The Producers and 101 Reykjavik are textbook cases of repugnance redeemed

Stories of bad taste have been with us at least since the one about the tree snake, the naked gardeners, and the sinful Granny Smith. In most of them, men are the ones being bad: tempted by the fruit of a woman, or consumed by their unconscious envy that she sampled it first. And most bad-taste tales turn sweet by the end, with Mr. Wrong apologizing profusely to God, promising once and for all to change his evil ways and start driving the kids to school or whatever.

Indeed, for a set of stories that traffic in shock and repulsion, the bad-taste genre can be disgustingly moralistic--another reason we simply have to give it up for John Waters, the self-described Pope of Trash, whose Pink Flamingos has Divine acting like "the filthiest person alive" all the way to the fecal finale. Though the Farrelly Brothers learned the hard way this year that cleaning up your act doesn't always pay (their health-conscious Osmosis Jones sank like a kidney stone), the conceit of repugnance redeemed is generally a shrewd means of covering all the demographic bases. Even Mel Brooks's prototypically vulgar Broadway parody The Producers belatedly earned points for its tale of rehabilitated greed by...becoming a hit on Broadway!

Similarly, the Icelandic bad-taste farce 101 Reykjavik has proven a massive crowd-pleaser at each of the dozen festivals where it has played--which likely has something to do with its hero's progression from juvenile slackerdom to adult responsibility. As the film begins, Hlynur (Hilmir Snaer Gudnason) is a 28-year-old Reykjavik layabout who proudly practices "the nothing kind of nothing": living with his mom (Hanna Maria Karlsdottir) on unemployment checks, holding his breath under the water of a dirty bathtub, jerking off to workout tapes, and lamenting that there's no porn on cable before dark--which comes soon enough in Iceland. Most nights, Hlynur gets slobbering drunk at the local bar and strains to pick up women, including his sometime girlfriend Hofi (Thrudur Vilhjalmdottir), whose view of the slacker pounding away on top of her is the film's first shot (and its last instance of female subjectivity--talk about getting screwed).

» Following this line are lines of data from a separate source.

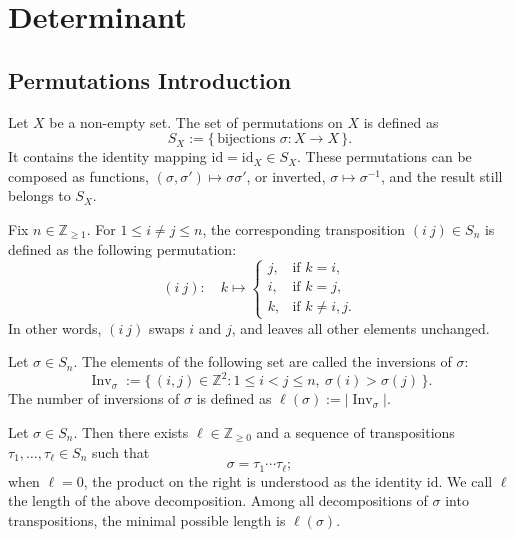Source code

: \chapter{Determinant}

\section{Permutations Introduction}

\begin{definition}
Let $X$ be a non-empty set. The set of permutations on $X$ is defined as
\[
S_X := \{\, \text{bijections } \sigma : X \to X \,\} .
\]
It contains the identity mapping $\mathrm{id} = \mathrm{id}_X \in S_X$. These permutations can be composed as functions, $(\sigma, \sigma') \mapsto \sigma \sigma'$, or inverted, $\sigma \mapsto \sigma^{-1}$, and the result still belongs to $S_X$.
\end{definition}

\begin{definition}
Fix $n \in \mathbb{Z}_{\geq 1}$. For $1 \leq i \neq j \leq n$, the corresponding transposition $(i\ j) \in S_n$ is defined as the following permutation:
\[
(i\ j):\quad k \mapsto
\begin{cases}
j, & \text{if } k = i, \\
i, & \text{if } k = j, \\
k, & \text{if } k \neq i, j.
\end{cases}
\]
In other words, $(i\ j)$ swaps $i$ and $j$, and leaves all other elements unchanged.
\end{definition}

\begin{definition}
Let $\sigma \in S_n$. The elements of the following set are called the inversions of $\sigma$:
\[
\operatorname{Inv}_\sigma := \{\, (i, j) \in \mathbb{Z}^2 : 1 \leq i < j \leq n,\ \sigma(i) > \sigma(j) \,\}.
\]
The number of inversions of $\sigma$ is defined as $\ell(\sigma) := |\operatorname{Inv}_\sigma|$.
\end{definition}

\begin{proposition}
Let $\sigma \in S_n$. Then there exists $\ell \in \mathbb{Z}_{\geq 0}$ and a sequence of transpositions $\tau_1, \ldots, \tau_\ell \in S_n$ such that
\[
\sigma = \tau_1 \cdots \tau_\ell ;
\]
when $\ell = 0$, the product on the right is understood as the identity $\mathrm{id}$. We call $\ell$ the length of the above decomposition. Among all decompositions of $\sigma$ into transpositions, the minimal possible length is $\ell(\sigma)$.
\end{proposition}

But this wouldn't be a redemptive sex comedy without redemption. Enter Lola, so to speak, who comes to stay with Hlynur and his mom, sleeps with them both, and leads our hero to recognize that "my mother and I have our fingers in the same pie." That Lola is a Spanish flamenco instructor (played by Almodóvar habituée Victoria Abril) adds some much-needed heat to this arctic export, not to mention an international flavor befitting first-time director Baltasar Kormakur's bid to serve his bad taste worldwide. But nothing is perceived as more universally palatable than breeding. So when Hlynur learns that the cherry pie has a bun in the oven, and that, if Mom marries Lola, he'll be the baby's father and brother, the expectant filmmaker stands poised to turn 101 Reykjavik into Family Values 101. Think the new dad might find a more wholesome use for that dirty tub?

At least The Producers (1968) retains its brazenly crass sensibility almost to the end. As you must know, it's the story of a cardboard belt-wearing schlockmeister (Zero Mostel) who coerces a hypersensitive accountant (Gene Wilder) into helping him sell 25,000 percent of the profits from "a surefire flop" called Springtime for Hitler--"a gay romp with Adolf and Eva at Berchtesgaden." Like the movie itself, the musical--with its Busby Berkeley-meets-Leni Riefenstahl choreography and creatively crude lyrics ("We're marching to a faster pace/Look out, here comes the master race!")--ends up proving that bad taste can be irresistible. Still, critic Andrew Sarris expressed his skepticism in 1968 that "any Jewish producers would involve themselves in such a project." Seems Sarris failed to note that one such producer, Mel Brooks, had taken it to the bank.